The data:
--- --- ---

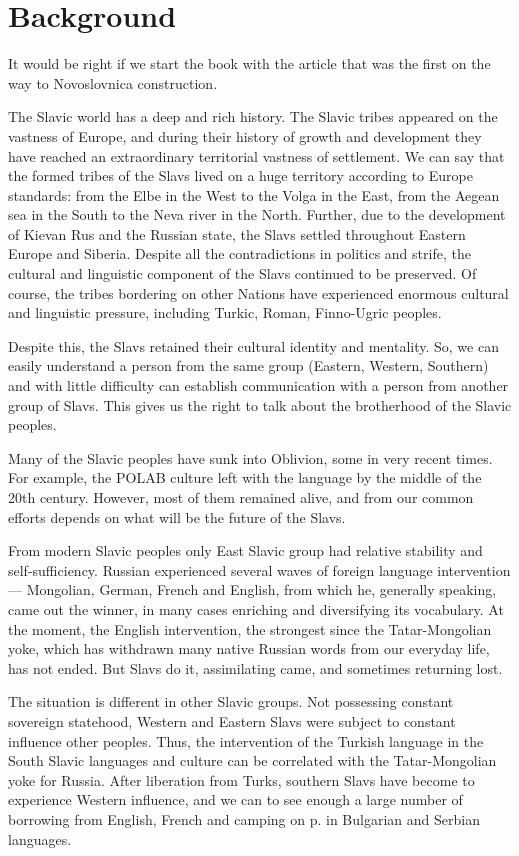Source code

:\chapter{Background}

It would be right if we start the book with the article \cite{intro} that was the first on the way to Novoslovnica construction.

The Slavic world has a deep and rich history. The Slavic tribes appeared on the vastness of Europe, and during their history of growth and development they have reached an extraordinary territorial vastness of settlement. We can say that the formed tribes of the Slavs lived on a huge territory according to Europe standards: from the Elbe in the West to the Volga in the East, from the Aegean sea in the South to the Neva river in the North. Further, due to the development of Kievan Rus and the Russian state, the Slavs settled throughout Eastern Europe and Siberia. Despite all the contradictions in politics and strife, the cultural and linguistic component of the Slavs continued to be preserved. Of course, the tribes bordering on other Nations have experienced enormous cultural and linguistic pressure, including Turkic, Roman, Finno-Ugric peoples.

Despite this, the Slavs retained their cultural identity and mentality. So, we can easily understand a person from the same group (Eastern, Western, Southern) and with little difficulty can establish communication with a person from another group of Slavs. This gives us the right to talk about the brotherhood of the Slavic peoples.

Many of the Slavic peoples have sunk into Oblivion, some in very recent times. For example, the POLAB culture left with the language by the middle of the 20th century. However, most of them remained alive, and from our common efforts depends on what will be the future of the Slavs.

From modern Slavic peoples only East Slavic group had relative stability and self-sufficiency. Russian experienced several waves of foreign language intervention — Mongolian, German, French and English, from which he, generally speaking, came out the winner, in many cases enriching and diversifying its vocabulary. At the moment, the English intervention, the strongest since the Tatar-Mongolian yoke, which has withdrawn many native Russian words from our everyday life, has not ended. But Slavs do it, assimilating came, and sometimes returning lost.

The situation is different in other Slavic groups. Not possessing constant sovereign statehood, Western and Eastern Slavs were subject to constant influence other peoples. Thus, the intervention of the Turkish language in the South Slavic languages and culture can be correlated with the Tatar-Mongolian yoke for Russia. After liberation from Turks, southern Slavs have become to experience Western influence, and we can to see enough a large number of borrowing from English, French and camping on p. in Bulgarian and Serbian languages.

--- --- ---

Problem details: Each line from the first line of the listing above through the line containing "From modern Slavic" is to be written out exactly, and the pictures are to be left out.

Exercise response:
Source code

:\chapter{Background}

It would be right if we start the book with the article \cite{intro} that was the first on the way to Novoslovnica construction.

The Slavic world has a deep and rich history. The Slavic tribes appeared on the vastness of Europe, and during their history of growth and development they have reached an extraordinary territorial vastness of settlement. We can say that the formed tribes of the Slavs lived on a huge territory according to Europe standards: from the Elbe in the West to the Volga in the East, from the Aegean sea in the South to the Neva river in the North. Further, due to the development of Kievan Rus and the Russian state, the Slavs settled throughout Eastern Europe and Siberia. Despite all the contradictions in politics and strife, the cultural and linguistic component of the Slavs continued to be preserved. Of course, the tribes bordering on other Nations have experienced enormous cultural and linguistic pressure, including Turkic, Roman, Finno-Ugric peoples.

Despite this, the Slavs retained their cultural identity and mentality. So, we can easily understand a person from the same group (Eastern, Western, Southern) and with little difficulty can establish communication with a person from another group of Slavs. This gives us the right to talk about the brotherhood of the Slavic peoples.

Many of the Slavic peoples have sunk into Oblivion, some in very recent times. For example, the POLAB culture left with the language by the middle of the 20th century. However, most of them remained alive, and from our common efforts depends on what will be the future of the Slavs.

From modern Slavic peoples only East Slavic group had relative stability and self-sufficiency. Russian experienced several waves of foreign language intervention — Mongolian, German, French and English, from which he, generally speaking, came out the winner, in many cases enriching and diversifying its vocabulary. At the moment, the English intervention, the strongest since the Tatar-Mongolian yoke, which has withdrawn many native Russian words from our everyday life, has not ended. But Slavs do it, assimilating came, and sometimes returning lost.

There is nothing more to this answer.